What if there was a new Department at Barnumbia?
Thousands of Swifties fell to their knees in the middle of grocery stores, airports, malls, and classrooms as the Chairperson of the Tortured Poets Department, formerly known as Taylor Swift, stood smirking on the Grammys stage, having just announced the surprise release of her new studio album.
Bwog has since concluded that this album is about Barnumbia. That’s right, we are all just a bunch of tortured poets around here. It would only make sense for Barnumbia to introduce a new department called the Tortured Poets Department.
This department would be housed in Philosophy so that on our way to classes we can walk past the original tortured poet, the Thinker.

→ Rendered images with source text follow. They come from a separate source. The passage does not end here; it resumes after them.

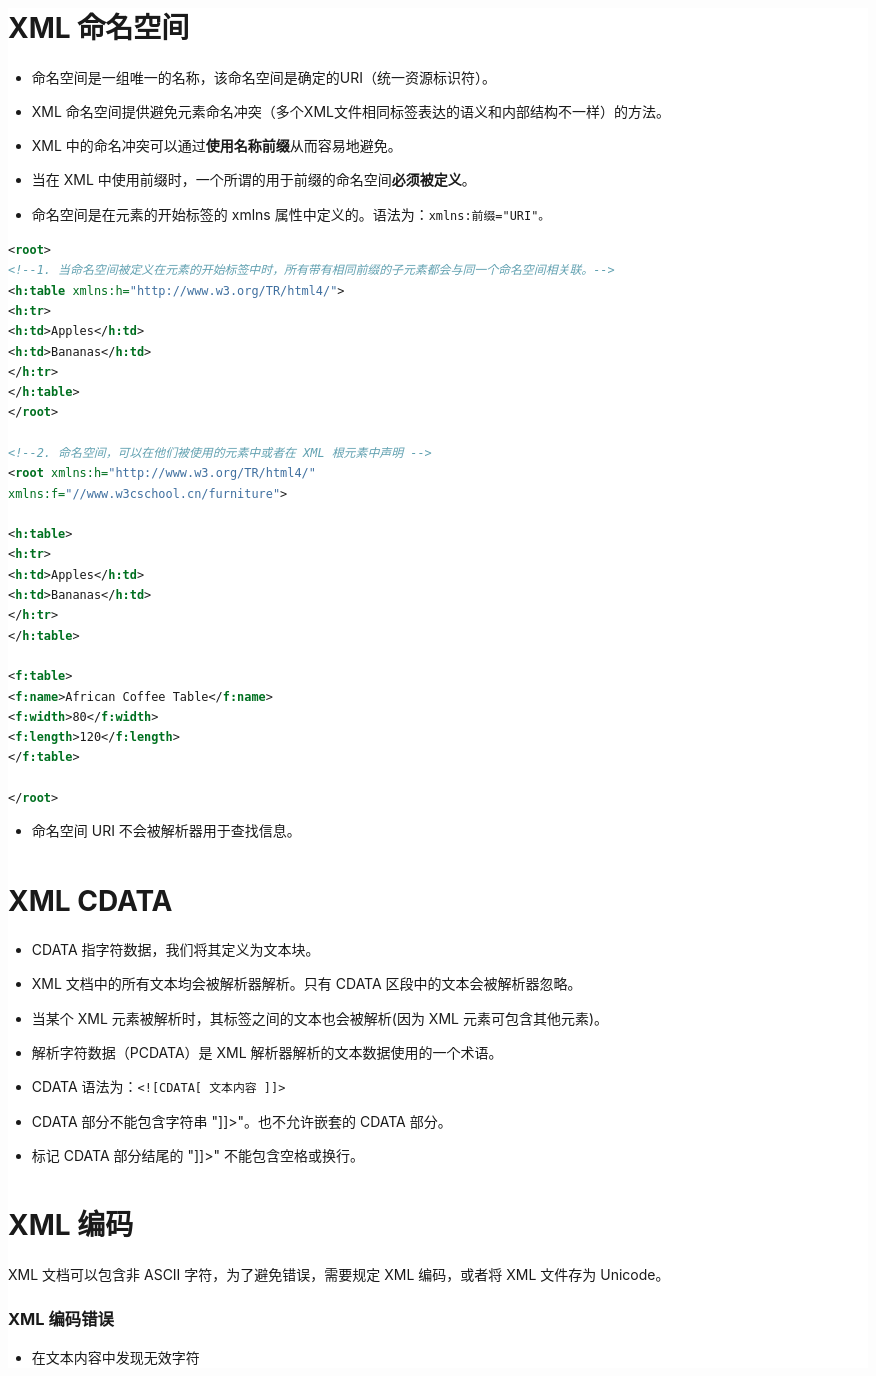 # XML 命名空间  
- 命名空间是一组唯一的名称，该命名空间是确定的URI（统一资源标识符）。   

- XML 命名空间提供避免元素命名冲突（多个XML文件相同标签表达的语义和内部结构不一样）的方法。  
- XML 中的命名冲突可以通过**使用名称前缀**从而容易地避免。  
- 当在 XML 中使用前缀时，一个所谓的用于前缀的命名空间**必须被定义**。  
- 命名空间是在元素的开始标签的 xmlns 属性中定义的。语法为：`xmlns:前缀="URI"。`  
```xml
<root>  
<!--1. 当命名空间被定义在元素的开始标签中时，所有带有相同前缀的子元素都会与同一个命名空间相关联。-->
<h:table xmlns:h="http://www.w3.org/TR/html4/">
<h:tr>
<h:td>Apples</h:td>
<h:td>Bananas</h:td>
</h:tr>
</h:table>
</root>  

<!--2. 命名空间，可以在他们被使用的元素中或者在 XML 根元素中声明 -->  
<root xmlns:h="http://www.w3.org/TR/html4/"
xmlns:f="//www.w3cschool.cn/furniture">

<h:table>
<h:tr>
<h:td>Apples</h:td>
<h:td>Bananas</h:td>
</h:tr>
</h:table>

<f:table>
<f:name>African Coffee Table</f:name>
<f:width>80</f:width>
<f:length>120</f:length>
</f:table>

</root> 
```  
- 命名空间 URI 不会被解析器用于查找信息。

# XML CDATA  
- CDATA 指字符数据，我们将其定义为文本块。  

- XML 文档中的所有文本均会被解析器解析。只有 CDATA 区段中的文本会被解析器忽略。  
- 当某个 XML 元素被解析时，其标签之间的文本也会被解析(因为 XML 元素可包含其他元素)。  
- 解析字符数据（PCDATA）是 XML 解析器解析的文本数据使用的一个术语。  
- CDATA 语法为：`<![CDATA[ 文本内容 ]]>`  
- CDATA 部分不能包含字符串 "\]\]\>"。也不允许嵌套的 CDATA 部分。  
- 标记 CDATA 部分结尾的 "\]\]\>" 不能包含空格或换行。  

# XML 编码  
XML 文档可以包含非 ASCII 字符，为了避免错误，需要规定 XML 编码，或者将 XML 文件存为 Unicode。  
### XML 编码错误  
- 在文本内容中发现无效字符  
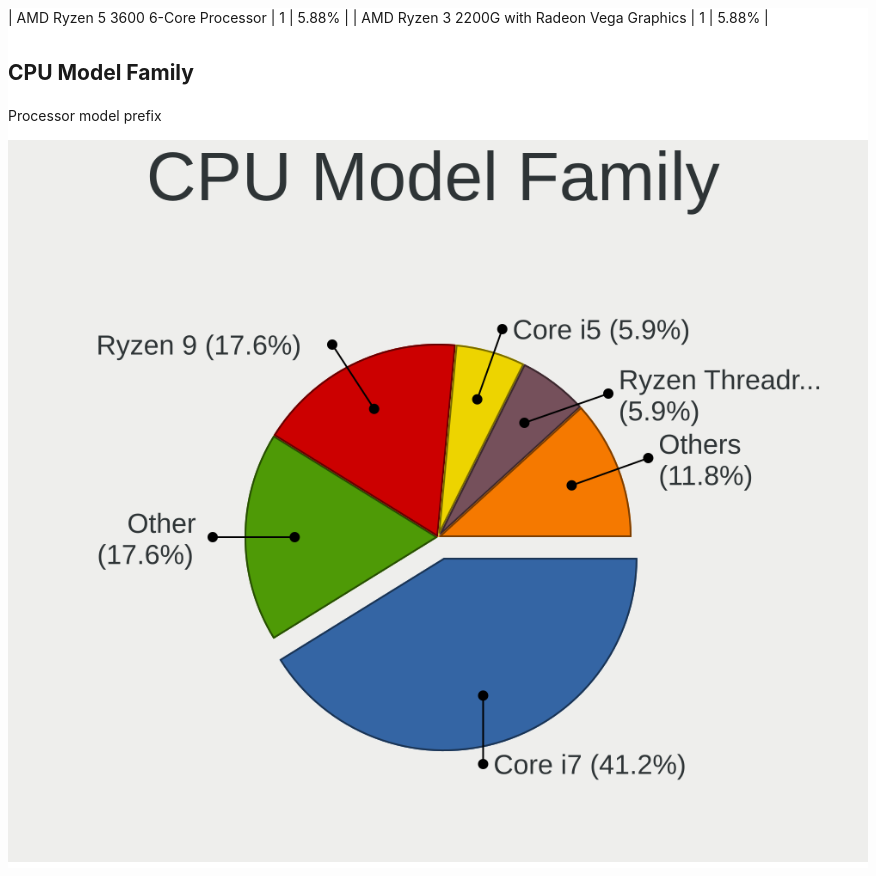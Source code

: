| AMD Ryzen 5 3600 6-Core Processor           | 1        | 5.88%   |
| AMD Ryzen 3 2200G with Radeon Vega Graphics | 1        | 5.88%   |

CPU Model Family
----------------

Processor model prefix

![CPU Model Family](./images/pie_chart/cpu_family.svg)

The courses offered will be: So Long, Literature in 1980’s London, Fixing Poetry (and him), Guilt and Sin in Poetry, Heartbreak-centric Poetry (How to Keep Doing It), and others. The courses Manuscript Writing and Bolters vs Poets need the instructor’s permission to be taken. There are 13 required courses to graduate.
I am a Computer Science major in SEAS, but if Barnumbia does this, I will transfer schools and change my major. I will graduate with a Bachelor’s in Tortured Poetry.
For anyone with a Tortured Poetry degree, the sky is the limit. One can take up exciting jobs such as being productive at 2 am, cat-whispering, dominating music charts, increasing views at sports events, and, most importantly, writing poetry while being intrinsically tortured.